During this Ebola outbreak some of the largest Ebola isolation units ever constructed were built in Liberia. The country has 21 in total, many of which were built by the U.S. military as part of President Obama’s multibillion-dollar response to the crisis.
But now that Liberia has been declared Ebola-free, the country is trying to figure out whether to tear down these field hospitals, repurpose them or keep them operational in case the disease makes a comeback
This isolation unit, known as the Ministry of Defense ETU, opened in October. The last Ebola patient walked out the gate free of the virus on Feb. 11.
Even though the current WHO protocols assume that the virus can’t survive on beds or medical equipment for more than a week, Mawanda’s team is still disinfecting everything here to reassure people that that there’s no risk to the public.

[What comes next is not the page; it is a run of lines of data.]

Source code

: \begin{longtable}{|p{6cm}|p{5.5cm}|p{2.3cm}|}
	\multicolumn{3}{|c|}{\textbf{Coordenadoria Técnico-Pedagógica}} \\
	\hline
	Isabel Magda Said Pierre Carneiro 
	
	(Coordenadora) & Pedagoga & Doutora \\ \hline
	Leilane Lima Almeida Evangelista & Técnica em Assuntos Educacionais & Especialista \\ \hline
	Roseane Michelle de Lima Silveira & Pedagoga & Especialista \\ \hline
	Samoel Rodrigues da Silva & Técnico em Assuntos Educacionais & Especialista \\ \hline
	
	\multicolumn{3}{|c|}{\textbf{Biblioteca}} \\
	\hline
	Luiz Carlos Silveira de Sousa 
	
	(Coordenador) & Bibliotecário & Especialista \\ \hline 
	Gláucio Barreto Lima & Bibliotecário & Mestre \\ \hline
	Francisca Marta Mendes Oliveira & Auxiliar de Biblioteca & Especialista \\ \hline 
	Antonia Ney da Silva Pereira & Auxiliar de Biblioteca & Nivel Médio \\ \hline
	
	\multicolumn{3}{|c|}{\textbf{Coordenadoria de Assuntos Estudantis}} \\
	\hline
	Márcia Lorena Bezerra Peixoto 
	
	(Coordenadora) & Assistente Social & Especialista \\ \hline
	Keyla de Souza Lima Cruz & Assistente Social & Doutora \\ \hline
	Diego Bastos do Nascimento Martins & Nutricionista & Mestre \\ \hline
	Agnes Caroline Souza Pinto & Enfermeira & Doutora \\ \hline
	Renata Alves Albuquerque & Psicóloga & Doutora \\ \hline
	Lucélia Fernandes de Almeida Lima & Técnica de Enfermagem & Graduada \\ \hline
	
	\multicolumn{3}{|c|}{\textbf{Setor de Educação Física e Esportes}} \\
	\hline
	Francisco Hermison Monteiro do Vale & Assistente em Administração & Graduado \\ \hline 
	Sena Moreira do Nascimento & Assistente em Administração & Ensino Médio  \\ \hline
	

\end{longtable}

“We are there to ensure that these processes happen — the cleaning process, the decontamination,” he says. They also decide “what should be repurposed, reused, and what shouldn’t be.”
Leftover equipment, like drip stands and beds, can be reused at another hospitals, but they will be thoroughly sanitized first, says Mawanda’s colleague Ling Kituyi.
“You can imagine yourself,” Kituyi says. “Even in the U.S., if you got something [that] came from an Ebola treatment unit, they might object and say, ‘How do we know that’s safe?’ ”
Before anything can leave here, it has to be washed twice in a strong chlorine solution.
There is still concern here that the outbreak might somehow come back, or that cases might come in from neighboring Sierra Leone or Guinea. So only 14 of Liberia’s 21 Ebola treatment units are being dismantled. The U.S. military built the majority of them. But those American-built field hospitals didn’t open until after the number of cases started to drop dramatically.
Some of the U.S. Ebola treatment units or ETUs never saw a single patient.
But Tolbert Nyenswa, who led the Liberian government’s Ebola response, defends the building of these unused field hospitals. When construction started, Nyenswa says, this is what Liberia was asking for.
“When the U.S. came in, we gave them where ETUs [should be built] and the number of beds of ETUs to be built, and they did that effectively,” he says.
Not to be outdone, the Chinese built the most lavish of any of the ETUs. While the others are in tented structures, the Chinese hospital is an air-conditioned, modular building. It offered patients private rooms and has closed-circuit video monitors so nurses could check on a patient without the danger of going to the bedside.
But the Chinese ETU is right next to the national soccer stadium, and there’s now a fight over whether to move it, dismantle it or find some new use for the hospital where it stands.
Compared with the problems Liberia had just a few months ago, the problem of what to do with too many Ebola treatment beds is a refreshing change.